Transforming Toxic Leaders opens up a broader dialogue and a more differential diagnosis of complex organizational life. Situated at the apex of their organizations, leaders exert profound influence, possessing the power to heal and to wound, to inspire or to bully, to create or destroy. Only by paying close attention to the darker side of toxicity can one boldly investigate the genius CEO who takes a deviant turn when facing his contested child custody case and divorce, temporarily operating out of fear. The CEO orders a vicious, overnight downsizing when his dark personal tragedy is compounded by a collapse on Wall Street and a plunging market share. What is the antidote? In my book, I provide numerous prognoses and remedies in the form of “leadership detoxification.”

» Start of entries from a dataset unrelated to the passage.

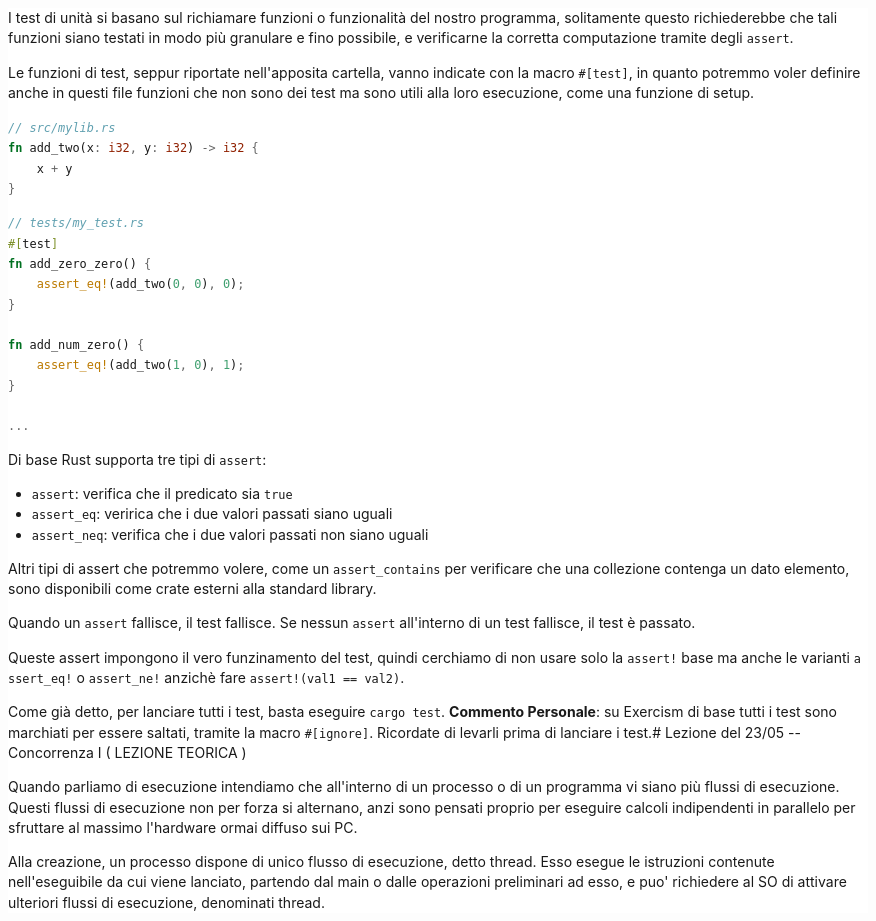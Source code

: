 I test di unità si basano sul richiamare funzioni o funzionalità del nostro programma, solitamente questo richiederebbe che tali funzioni siano testati in modo più granulare e fino possibile, e verificarne la corretta computazione tramite degli `assert`.

Le funzioni di test, seppur riportate nell'apposita cartella, vanno indicate con la macro `#[test]`, in quanto potremmo voler definire anche in questi file funzioni che non sono dei test ma sono utili alla loro esecuzione, come una funzione di setup.
 
```rust
// src/mylib.rs
fn add_two(x: i32, y: i32) -> i32 {
    x + y
}
```

```rust
// tests/my_test.rs
#[test]
fn add_zero_zero() {
    assert_eq!(add_two(0, 0), 0);
}

fn add_num_zero() {
    assert_eq!(add_two(1, 0), 1);
}

...
```

Di base Rust supporta tre tipi di `assert`:
- `assert`: verifica che il predicato sia `true`
- `assert_eq`: veririca che i due valori passati siano uguali
- `assert_neq`: verifica che i due valori passati non siano uguali

Altri tipi di assert che potremmo volere, come un `assert_contains` per verificare che una collezione contenga un dato elemento, sono disponibili come crate esterni alla standard library.

Quando un `assert` fallisce, il test fallisce.
Se nessun `assert` all'interno di un test fallisce, il test è passato.

Queste assert impongono il vero funzinamento del test, quindi cerchiamo di non usare solo la `assert!` base ma anche le varianti `assert_eq!` o `assert_ne!` anzichè fare `assert!(val1 == val2)`.

Come già detto, per lanciare tutti i test, basta eseguire `cargo test`.
**Commento Personale**: su Exercism di base tutti i test sono marchiati per essere saltati, tramite la macro `#[ignore]`.
Ricordate di levarli prima di lanciare i test.# Lezione del 23/05 -- Concorrenza I ( LEZIONE TEORICA )

Quando parliamo di esecuzione intendiamo che all'interno di un processo o di un programma vi siano più flussi di esecuzione.
Questi flussi di esecuzione non per forza si alternano, anzi sono pensati proprio per eseguire calcoli indipendenti in parallelo per sfruttare al massimo l'hardware ormai diffuso sui PC.

Alla creazione, un processo dispone di unico flusso di esecuzione, detto thread.
Esso esegue le istruzioni contenute nell'eseguibile da cui viene lanciato, partendo dal main o dalle operazioni preliminari ad esso, e puo' richiedere al SO di attivare ulteriori flussi di esecuzione, denominati thread.
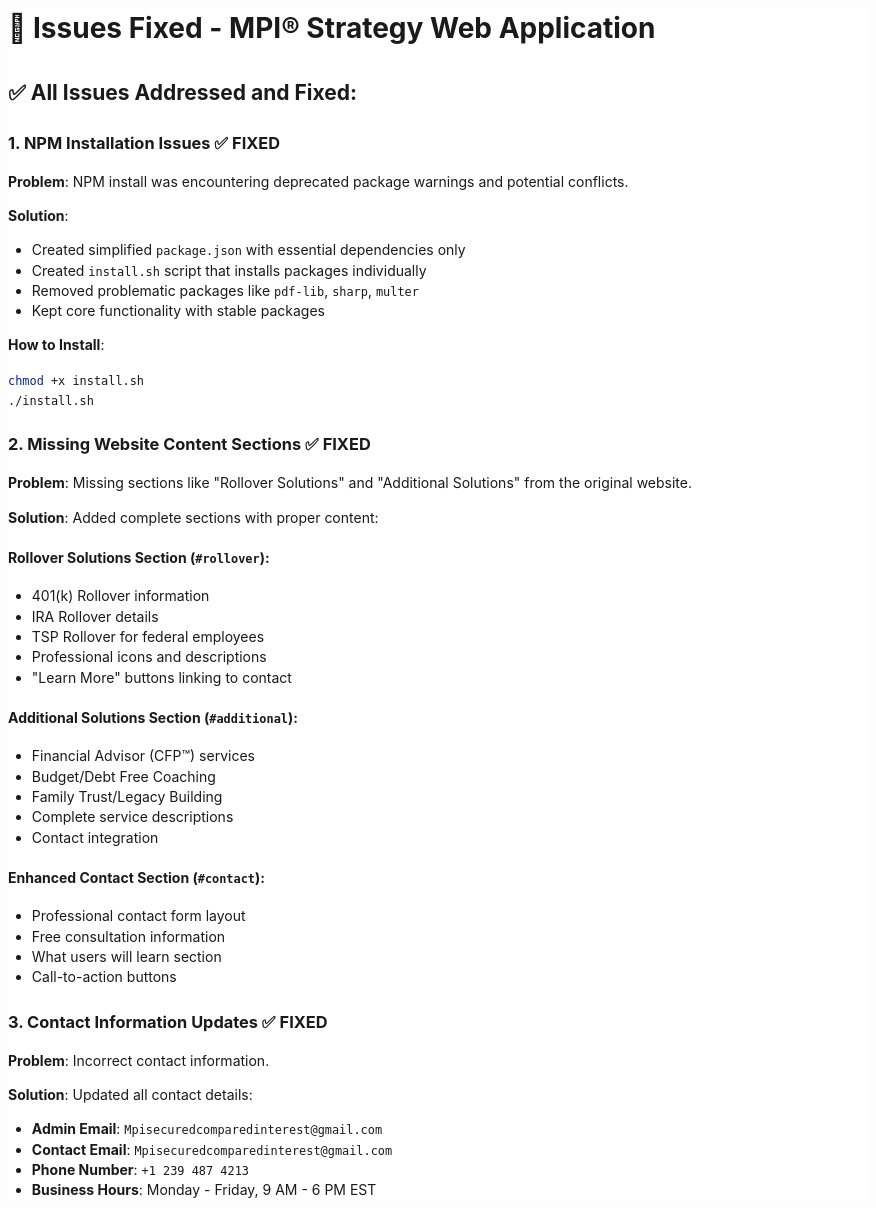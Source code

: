 # 🔧 Issues Fixed - MPI® Strategy Web Application

## ✅ **All Issues Addressed and Fixed:**

### 1. **NPM Installation Issues** ✅ FIXED
**Problem**: NPM install was encountering deprecated package warnings and potential conflicts.

**Solution**: 
- Created simplified `package.json` with essential dependencies only
- Created `install.sh` script that installs packages individually
- Removed problematic packages like `pdf-lib`, `sharp`, `multer`
- Kept core functionality with stable packages

**How to Install**:
```bash
chmod +x install.sh
./install.sh
```

### 2. **Missing Website Content Sections** ✅ FIXED
**Problem**: Missing sections like "Rollover Solutions" and "Additional Solutions" from the original website.

**Solution**: Added complete sections with proper content:

#### **Rollover Solutions Section** (`#rollover`):
- 401(k) Rollover information
- IRA Rollover details  
- TSP Rollover for federal employees
- Professional icons and descriptions
- "Learn More" buttons linking to contact

#### **Additional Solutions Section** (`#additional`):
- Financial Advisor (CFP™) services
- Budget/Debt Free Coaching
- Family Trust/Legacy Building
- Complete service descriptions
- Contact integration

#### **Enhanced Contact Section** (`#contact`):
- Professional contact form layout
- Free consultation information
- What users will learn section
- Call-to-action buttons

### 3. **Contact Information Updates** ✅ FIXED
**Problem**: Incorrect contact information.

**Solution**: Updated all contact details:
- **Admin Email**: `Mpisecuredcomparedinterest@gmail.com`
- **Contact Email**: `Mpisecuredcomparedinterest@gmail.com`
- **Phone Number**: `+1 239 487 4213`
- **Business Hours**: Monday - Friday, 9 AM - 6 PM EST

Contrary to much behind-the-scenes corporate strategizing, I take issue with the predominantly authoritarian and bullying leadership style enacted during massive corporate downsizings, rightsizings, and layoffs. For example, a coercive and intimidating approach to requiring employees to participate in extensive overtime following a downsizing is a major source of toxicity. Instead, I propose a dialogic relationship-building approach, which is essential to cushion and lessen toxic impact and fallout from a downsizing. Compassionately and genuinely responding to employees’ anger and fear is critical. Emotionally intelligent leadership techniques elicit far more positive employee responses, lower the incidences of grievance and lawsuits, and provide an antidote to the employee perception of widespread abuse.
Beyond detoxification, the implications of this book lie in the arena of the transformation of toxic leadership behaviors into highly functional and intelligent corporate strategy. When one cannot change the one-of-a-kind renowned mitral valve heart surgeon into a doctor with people skills, what are the alternatives? Does one have to eliminate the master surgeon who is the reason for the company’s ranking as a world center for excellence? Or can he be transformed?
By shifting to dual leadership, I helped a highly toxic heart surgeon transform into a super-functional member of the hospital’s family. The treatment was not performed on the doctor, but rather on the organizational system. The surgeon was allowed to concentrate on his technical expertise and incomparable talents in the operating room. Meanwhile, his new leadership partner, also a master surgeon, was assigned to the human-side of the cardiology division, handling the relations between the people there.
What is the moral of the story? Transformation may or may not require a radical reconstruction of the leader in question. With time, patience, and a differential diagnosis I ascertained that by rearranging a few chess pieces the formerly toxic doctor could be placed in a position where he could shine almost all of the time—while his new partner could simultaneously shine via the utilization of his extraordinary people skills.